In vivo tests of thermodynamic models of transcription repressor function

One emphasis of the Gibbs Conference on Biothermodynamics is the value of thermodynamic measurements for understanding behaviors of biological systems. In this study, the correlation between thermodynamic measurements of in vitro DNA binding affinity with in vivo transcription repression was investigated for two transcription repressors. In the first system, which comprised an engineered LacI/GalR homolog, mutational changes altered the equilibrium constant for binding DNA. Changes correlated with altered repression, but estimates of in vivo repressor concentration suggest a ≥ 25-fold discrepancy with in vitro conditions. In the second system, changes in ligand binding to BirA altered dimerization and subsequent DNA occupancy. Again, these changes correlate with altered in vivo repression, but comparison with in vitro measurements reveals a ~ 10-fold discrepancy. Further analysis of each system suggests that the observed discrepancies between in vitro and in vivo results reflect the contributions of additional equilibria to the transcription repression process.

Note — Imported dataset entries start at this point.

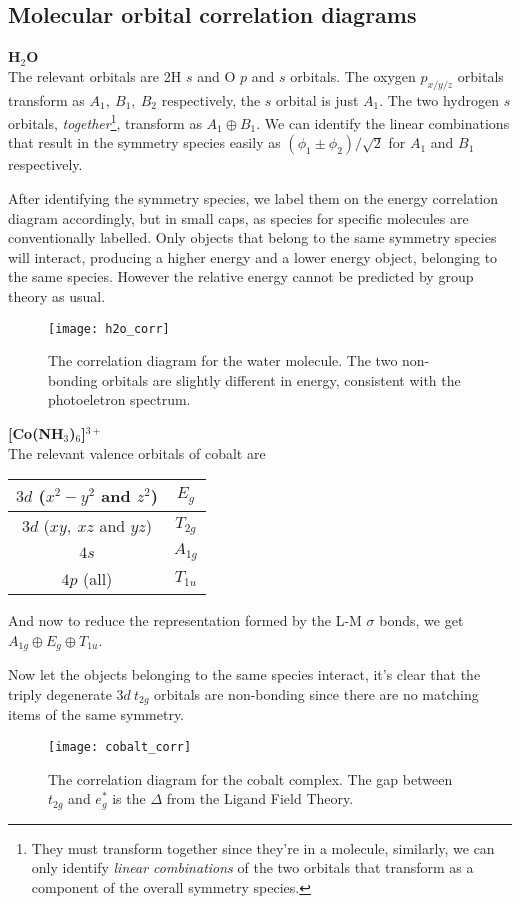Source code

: \subsection{Molecular orbital correlation diagrams}
\textbf{H$_2$O}\\
The relevant orbitals are 2H $s$ and O $p$ and $s$ orbitals. 
The oxygen $p_{x/y/z}$ orbitals transform as $A_1,\ B_1,\ B_2$ respectively, 
the $s$ orbital is just $A_1$. 
The two hydrogen $s$ orbitals, \textit{together}\footnote{They must transform together since they're in a molecule, similarly, we can only identify \textit{linear combinations} of the two orbitals that transform as a component of the overall symmetry species.}, transform as $A_1\oplus B_1$. 
We can identify the linear combinations that result in the symmetry species easily as 
$(\phi_1\pm\phi_2)/\sqrt{2}$ for $A_1$ and $B_1$ respectively. \par
After identifying the symmetry species, we label them on the energy correlation diagram accordingly, but in small caps, as species for specific molecules are conventionally labelled. Only objects that belong to the same symmetry species will interact, producing a higher energy and a lower energy object, belonging to the same species. However the relative energy cannot be predicted by group theory as usual. 
\begin{figure}[H]
	\texttt{[image: h2o\_corr]}
	\centering
	\caption{The correlation diagram for the water molecule. The two non-bonding orbitals are slightly different in energy, consistent with the photoeletron spectrum.}
	\label{fig:h2o_corr}
\end{figure}
\textbf{[Co(NH$_3$)$_6$]$^{3+}$}\\
The relevant \ie valence orbitals of cobalt are
\begin{center}
	\begin{tabular}{c|c}
	$3d$ ($x^2-y^2$ and $z^2$) & $E_g$\\
	\hline
	$3d$ ($xy,\ xz$ and $yz$) & $T_{2g}$\\
	\hline
	$4s$ & $A_{1g}$\\
	\hline
	$4p$ (all) & $T_{1u}$
	\end{tabular}
\end{center}
And now to reduce the representation formed by the L-M $\sigma$ bonds, we get $A_{1g}\oplus E_g\oplus T_{1u}$. \par
Now let the objects belonging to the same species interact, it's clear that the triply degenerate $3d\ t_{2g}$ orbitals are non-bonding since there are no matching items of the same symmetry. 
\begin{figure}[H]
	\texttt{[image: cobalt\_corr]}
	\centering
	\caption{The correlation diagram for the cobalt complex. The gap between $t_{2g}$ and $e_g^*$ is the $\Delta$ from the Ligand Field Theory.}
	\label{fig:cobalt_corr}
\end{figure}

Research highlights► Biothermodynamic measurement has more value when used to predict behavior of biological systems. ► For a LacI/GalR repressor binding DNA, mutational changes in Kd correlate with altered repression. ► For BirA, changes in ligand binding alter DNA occupancy and correlate with altered repression. ► Analysis of each system suggests that additional equilibria contribute to the biological function.